"Rozczarowujący wynik produkcji przemysłowej może być sygnałem wyhamowywania wysokiego tempa wzrostu gospodarczego. Tak silnego spadku rocznego tempa wzrostu nie tłumaczą bowiem negatywne efekty statystyczne - mniejsza liczba dni roboczych i przesunięcie okresu Wielkanocnego. Najbardziej niepokojące są jednak negatywne wyniki branż eksportowych" - powiedział analityk banku BPH, Adam Antoniak.

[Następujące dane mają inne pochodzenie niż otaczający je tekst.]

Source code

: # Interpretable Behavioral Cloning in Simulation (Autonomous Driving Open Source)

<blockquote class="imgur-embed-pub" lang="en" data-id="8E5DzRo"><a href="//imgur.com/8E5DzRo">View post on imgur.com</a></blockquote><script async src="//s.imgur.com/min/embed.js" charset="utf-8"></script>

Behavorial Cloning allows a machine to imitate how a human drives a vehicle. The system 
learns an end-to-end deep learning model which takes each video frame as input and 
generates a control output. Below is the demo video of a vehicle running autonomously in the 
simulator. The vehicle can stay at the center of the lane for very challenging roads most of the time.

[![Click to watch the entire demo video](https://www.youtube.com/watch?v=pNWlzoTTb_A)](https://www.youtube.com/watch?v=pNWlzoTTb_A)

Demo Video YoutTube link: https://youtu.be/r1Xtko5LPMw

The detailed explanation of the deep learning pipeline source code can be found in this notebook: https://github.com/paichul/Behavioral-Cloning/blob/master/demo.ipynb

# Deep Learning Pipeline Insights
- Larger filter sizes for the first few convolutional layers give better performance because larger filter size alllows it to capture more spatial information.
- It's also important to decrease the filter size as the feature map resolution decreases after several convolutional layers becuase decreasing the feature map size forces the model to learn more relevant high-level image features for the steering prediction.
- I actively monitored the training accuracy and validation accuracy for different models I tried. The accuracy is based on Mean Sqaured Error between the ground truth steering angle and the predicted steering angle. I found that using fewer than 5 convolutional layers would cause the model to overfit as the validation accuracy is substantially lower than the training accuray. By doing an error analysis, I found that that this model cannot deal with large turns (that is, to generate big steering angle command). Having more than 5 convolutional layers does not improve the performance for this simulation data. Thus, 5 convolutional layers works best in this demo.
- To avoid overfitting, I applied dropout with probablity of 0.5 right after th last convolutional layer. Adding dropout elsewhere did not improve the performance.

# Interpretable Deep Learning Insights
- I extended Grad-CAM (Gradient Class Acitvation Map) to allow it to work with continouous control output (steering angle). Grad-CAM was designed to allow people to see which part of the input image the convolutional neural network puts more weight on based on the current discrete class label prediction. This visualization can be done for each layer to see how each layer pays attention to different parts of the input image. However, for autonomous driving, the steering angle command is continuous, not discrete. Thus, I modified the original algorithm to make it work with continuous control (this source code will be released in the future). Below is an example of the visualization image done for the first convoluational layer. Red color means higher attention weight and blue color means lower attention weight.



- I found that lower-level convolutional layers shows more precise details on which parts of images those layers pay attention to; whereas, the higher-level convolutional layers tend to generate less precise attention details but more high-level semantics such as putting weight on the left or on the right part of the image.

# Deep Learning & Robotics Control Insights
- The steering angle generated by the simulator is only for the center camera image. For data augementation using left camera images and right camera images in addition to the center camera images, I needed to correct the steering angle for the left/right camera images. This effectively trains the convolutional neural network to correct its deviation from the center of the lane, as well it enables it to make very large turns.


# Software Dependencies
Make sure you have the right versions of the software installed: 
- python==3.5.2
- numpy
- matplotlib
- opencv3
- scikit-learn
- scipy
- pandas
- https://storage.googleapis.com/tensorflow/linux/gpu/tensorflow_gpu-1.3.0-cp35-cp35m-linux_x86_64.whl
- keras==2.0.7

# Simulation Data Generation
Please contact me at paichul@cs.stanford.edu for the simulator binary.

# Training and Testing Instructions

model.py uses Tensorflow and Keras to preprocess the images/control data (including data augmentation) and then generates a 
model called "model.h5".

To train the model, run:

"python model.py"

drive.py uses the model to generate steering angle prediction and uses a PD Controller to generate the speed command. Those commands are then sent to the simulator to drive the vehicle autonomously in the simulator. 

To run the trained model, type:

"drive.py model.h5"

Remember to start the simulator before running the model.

Według niego słaby wynik produkcji może wymagać rewizji prognozy PKB za I kwartał 2008, jednak eksperci BPH postanowili wstrzymać się ze zmianami do wtorku, 22 kwietnia, gdy Główny Urząd Statystyczny (GUS) opublikuje kwartalne dane o produkcji przemysłowej i sprzedaży detalicznej.
Z analitykiem BPH zgadza się główny ekonomista X-Trade Brokers, Przemysław Kwiecień, podkreślając mocno, że tak słaba dynamika produkcji miała miejsce mimo 2 dni roboczych więcej niż w analogicznym okresie roku ubiegłego.
"Rzut oka na dane odsezonowione napawa jednak poważnym niepokojem, ponieważ produkcja po wyeliminowaniu wahań o charakterze sezonowym wzrosła w styczniu aż o 6% m/m i w lutym o 2,2% m/m, zaś w marcu obniżyła się aż o 4,1% m/m. Są to ogromne zmiany i rodzi się pytanie, czy rzeczywiście polska gospodarka jest tak rozchwiana, czy GUS nie jest w stanie w całości wyeliminować efektów sezonowych?" - zastanawia się Kwiecień.
Ekonomista X-Trade dodaje natychmiast, że jakąkolwiek postawimy odpowiedź, wnioski są niepokojące, bo oznaczają, iż trudno jest jednoznacznie ocenić sytuację gospodarczą.